Directions for this task:
Your reply should be the whole listing, copied exactly, with the pictures left out.
[Study material Boundary: Start]
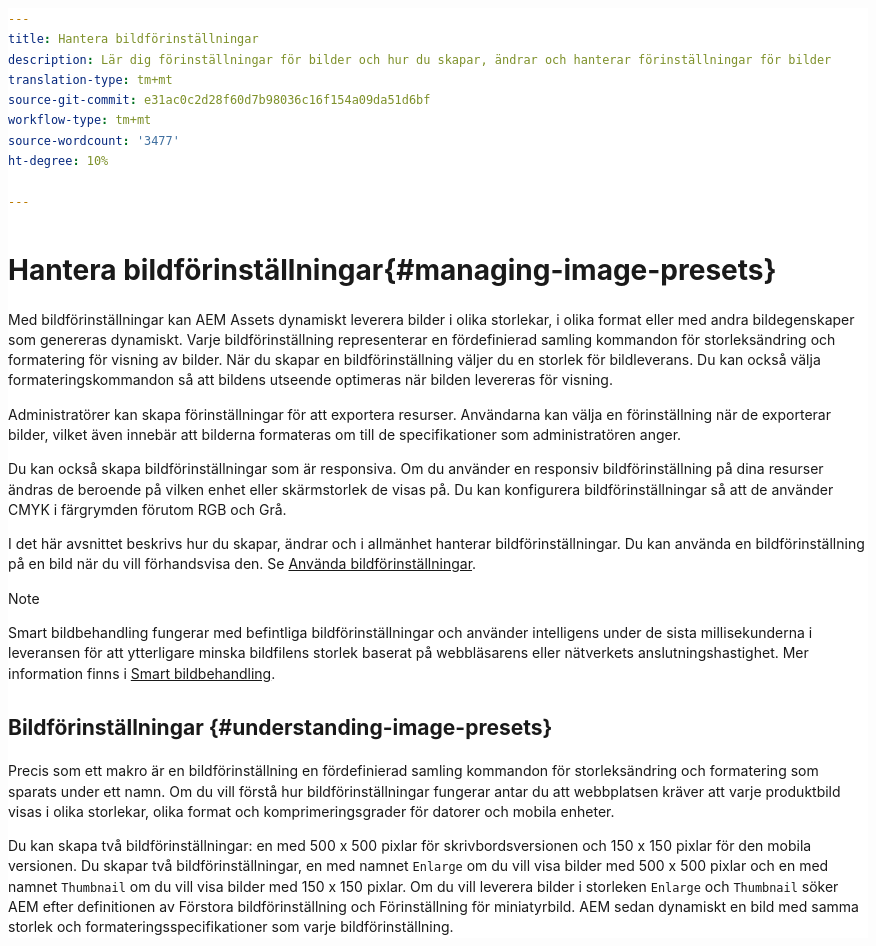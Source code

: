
 ```yaml
---
title: Hantera bildförinställningar
description: Lär dig förinställningar för bilder och hur du skapar, ändrar och hanterar förinställningar för bilder
translation-type: tm+mt
source-git-commit: e31ac0c2d28f60d7b98036c16f154a09da51d6bf
workflow-type: tm+mt
source-wordcount: '3477'
ht-degree: 10%

---
```



# Hantera bildförinställningar{#managing-image-presets}

Med bildförinställningar kan AEM Assets dynamiskt leverera bilder i olika storlekar, i olika format eller med andra bildegenskaper som genereras dynamiskt. Varje bildförinställning representerar en fördefinierad samling kommandon för storleksändring och formatering för visning av bilder. När du skapar en bildförinställning väljer du en storlek för bildleverans. Du kan också välja formateringskommandon så att bildens utseende optimeras när bilden levereras för visning.

Administratörer kan skapa förinställningar för att exportera resurser. Användarna kan välja en förinställning när de exporterar bilder, vilket även innebär att bilderna formateras om till de specifikationer som administratören anger.

Du kan också skapa bildförinställningar som är responsiva. Om du använder en responsiv bildförinställning på dina resurser ändras de beroende på vilken enhet eller skärmstorlek de visas på. Du kan konfigurera bildförinställningar så att de använder CMYK i färgrymden förutom RGB och Grå.

I det här avsnittet beskrivs hur du skapar, ändrar och i allmänhet hanterar bildförinställningar. Du kan använda en bildförinställning på en bild när du vill förhandsvisa den. Se [Använda bildförinställningar](/help/assets/dynamic-media/image-presets.md).

>[!NOTE]
>
>Smart bildbehandling fungerar med befintliga bildförinställningar och använder intelligens under de sista millisekunderna i leveransen för att ytterligare minska bildfilens storlek baserat på webbläsarens eller nätverkets anslutningshastighet. Mer information finns i [Smart bildbehandling](/help/assets/dynamic-media/imaging-faq.md).

## Bildförinställningar {#understanding-image-presets}

Precis som ett makro är en bildförinställning en fördefinierad samling kommandon för storleksändring och formatering som sparats under ett namn. Om du vill förstå hur bildförinställningar fungerar antar du att webbplatsen kräver att varje produktbild visas i olika storlekar, olika format och komprimeringsgrader för datorer och mobila enheter.

Du kan skapa två bildförinställningar: en med 500 x 500 pixlar för skrivbordsversionen och 150 x 150 pixlar för den mobila versionen. Du skapar två bildförinställningar, en med namnet `Enlarge` om du vill visa bilder med 500 x 500 pixlar och en med namnet `Thumbnail` om du vill visa bilder med 150 x 150 pixlar. Om du vill leverera bilder i storleken `Enlarge` och `Thumbnail` söker AEM efter definitionen av Förstora bildförinställning och Förinställning för miniatyrbild. AEM sedan dynamiskt en bild med samma storlek och formateringsspecifikationer som varje bildförinställning.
[Study material Boundary: End]
Answer section:
Source code

:
 ```yaml
---
title: Hantera bildförinställningar
description: Lär dig förinställningar för bilder och hur du skapar, ändrar och hanterar förinställningar för bilder
translation-type: tm+mt
source-git-commit: e31ac0c2d28f60d7b98036c16f154a09da51d6bf
workflow-type: tm+mt
source-wordcount: '3477'
ht-degree: 10%

---
```



# Hantera bildförinställningar{#managing-image-presets}

Med bildförinställningar kan AEM Assets dynamiskt leverera bilder i olika storlekar, i olika format eller med andra bildegenskaper som genereras dynamiskt. Varje bildförinställning representerar en fördefinierad samling kommandon för storleksändring och formatering för visning av bilder. När du skapar en bildförinställning väljer du en storlek för bildleverans. Du kan också välja formateringskommandon så att bildens utseende optimeras när bilden levereras för visning.

Administratörer kan skapa förinställningar för att exportera resurser. Användarna kan välja en förinställning när de exporterar bilder, vilket även innebär att bilderna formateras om till de specifikationer som administratören anger.

Du kan också skapa bildförinställningar som är responsiva. Om du använder en responsiv bildförinställning på dina resurser ändras de beroende på vilken enhet eller skärmstorlek de visas på. Du kan konfigurera bildförinställningar så att de använder CMYK i färgrymden förutom RGB och Grå.

I det här avsnittet beskrivs hur du skapar, ändrar och i allmänhet hanterar bildförinställningar. Du kan använda en bildförinställning på en bild när du vill förhandsvisa den. Se [Använda bildförinställningar](/help/assets/dynamic-media/image-presets.md).

>[!NOTE]
>
>Smart bildbehandling fungerar med befintliga bildförinställningar och använder intelligens under de sista millisekunderna i leveransen för att ytterligare minska bildfilens storlek baserat på webbläsarens eller nätverkets anslutningshastighet. Mer information finns i [Smart bildbehandling](/help/assets/dynamic-media/imaging-faq.md).

## Bildförinställningar {#understanding-image-presets}

Precis som ett makro är en bildförinställning en fördefinierad samling kommandon för storleksändring och formatering som sparats under ett namn. Om du vill förstå hur bildförinställningar fungerar antar du att webbplatsen kräver att varje produktbild visas i olika storlekar, olika format och komprimeringsgrader för datorer och mobila enheter.

Du kan skapa två bildförinställningar: en med 500 x 500 pixlar för skrivbordsversionen och 150 x 150 pixlar för den mobila versionen. Du skapar två bildförinställningar, en med namnet `Enlarge` om du vill visa bilder med 500 x 500 pixlar och en med namnet `Thumbnail` om du vill visa bilder med 150 x 150 pixlar. Om du vill leverera bilder i storleken `Enlarge` och `Thumbnail` söker AEM efter definitionen av Förstora bildförinställning och Förinställning för miniatyrbild. AEM sedan dynamiskt en bild med samma storlek och formateringsspecifikationer som varje bildförinställning.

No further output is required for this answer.